Has Sarepta Disclosed 10 percent or more of truncated dystrophin in any of its eteplirsen patients? Qi-long Lu says this is the threshold amount of functional dystrophin based on studies of Becker MD patients. He says the publicly available information from Sarepta does not show this level of dystrophin production.
Don't know why you're getting thumbs down--it's what he said. He also indicated that there was initially a strong statement concerning the safety and effect of etep--but was modified by objection of some reviewers who argued that other groups and even non treated DMD boys COULD show comparable stabilization.
This is why I argued about Hoffman's (and others) 'hand-waving' assertion of such in his recent article. And why I asked him if he was one of the reviewers of Lu's paper, and if so, did he ask for the change in language. His wording was so similar to the final Lu language that I strongly suspect this is true.
This, IMO, is the critical issue, because such a postulate as the 10% is ONLY 'true' IF the clinical data from etep's boys is NOT significantly different from drisa or natural history. If it IS different than those,, then the postulate will fail (re. the 10% being a threshold) and itself would have to be reworked.
In other words, folks like Hoffman are arguing circularly in a catch-22 kind of situation wrt etep. I.e., we postulate that 10% is necessary; therefore if etep is less than 10% then the clinical data have to be wrong. This is disingenuous in that it discards provable hypotheses (that stability of etep IS clinically significant) for non-verified hypotheses--threshold level of dystrophin on testing/type of testing, etc.
Meanwhile, wrong assumptions persist and the boys are caught in the middle.

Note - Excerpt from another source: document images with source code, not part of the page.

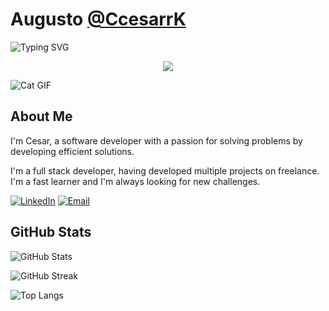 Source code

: # Augusto [@CcesarrK](https://github.com/CcesarrK)

![Typing SVG](https://readme-typing-svg.demolab.com?font=Fira+Code&size=40&duration=2000&pause=2000&color=FFFFFF&center=true&vCenter=true&width=940&lines=Full+Stack+Developer;Python+Specialist)

<p align="center">
  <a href="https://skillicons.dev">
    <img src="https://skillicons.dev/icons?i=git,python,java,vite,scss,css,html,js,react,fastapi" />
  </a>
</p>

![Cat GIF](https://media1.tenor.com/m/rEd35Rfq3m4AAAAd/cat-work-in-progress.gif)

## About Me

I'm Cesar, a software developer with a passion for solving problems by developing efficient solutions.

I'm a full stack developer, having developed multiple projects on freelance. I'm a fast learner and I'm always looking for new challenges.

[![LinkedIn](https://img.shields.io/badge/LinkedIn-0077B5?style=for-the-badge&logo=linkedin&logoColor=white)](https://www.linkedin.com/in/augustocesarr/)
[![Email](https://img.shields.io/badge/Email-D14836?style=for-the-badge&logo=gmail&logoColor=white)](mailto:augustodiniz1414@gmail.com)

## GitHub Stats

![GitHub Stats](https://github-readme-stats.vercel.app/api?username=CcesarrK&show_icons=true&theme=dark)

![GitHub Streak](https://github-readme-streak-stats.herokuapp.com/?user=CcesarrK&theme=dark)

![Top Langs](https://github-readme-stats.vercel.app/api/top-langs/?username=CcesarrK&theme=dark)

JRRT, I'm not sure Lu had access to the last biopsy data at the time of his article. If one takes into consideration the latest research that suggests that all oligos enter myocytes via myogenesis in the DMD pathology, a biopsy post 96 weeks should reveal greater/ + fibers/ total dystrophin. In the myogenic hypothesis low single digit number of cells undergo myogenesis due to injury, stress and/or inflammation every year. If true a 100% increase in total dystrophin in injured myocytes should be expected. There is one major flaw in the collection of these samples. Not every single-point sample is of inflamed muscle tissue. It is this tissue which undergoes myogenesis hence increased oligo myogenic cell entry.
Sentiment: Strong Buy
I fear, while sound, your reasoning is too complicated for the politicians running the FDA to grasp. They would rather allow those with obvious ulterior motives muddle the process with erroneous, self serving interpretations than be swayed by the truth.
jrrt - Just read the article - it confirms what was discussed on this board before regarding the failure of the Drisa trial does not show a disconnect between dystrophin production and clinical benefit, because Drisa's dystrophin measures were weak and inconsistent. With respect to whether Etep can achieve this magical 10% threshold as measured via Western Blot, he bases his conclusion on "one sample", while casually acknowledging that given the preclinical studies, it is not surprising that Etep showed dystrophin production via Western Blot, while Drisa did not. Regardless of whether Etep generated 10%+ levels in any of the boys in the current study, that does not mean the clinical efficacy data should be dismissed. Longer term follow up on the Phase II boys (possibly even another biopsy down the road) may show the 10% level is achieved over time or future studies may show you need to increase the dosage to get to a 10% level. There are so many things to learn about the use of Etep that will take decades of research, but the idea is that until you have all the answers, it should be kept off the market is idiotic.
Truncated dystrophin or dystophin positive fibers? Big difference. Qi-long Lu is one of the top researches in the country studying DMD. He is in North Carolina. This is what he said in a published article last month: "it is reasonable to postulate that significant improvement in the disease phenotype by exon skipping will require expression of truncated dystrophin to at least 10% of normal levels with wide distribution. Such levels of dystrophin have not so far been convincingly demonstrated in any of the systemic trials of exon skipping and read-through treatments". "Nevertheless, the levels of dystrophin [in the eteplirsen trial] were limited, clearly below 10% by western blot, and from only one sample (judged from the image presented in the publication) despite the high percentage of dystrophin positive fibers reported." I am surprised that you are unfamiliar with Lu's work.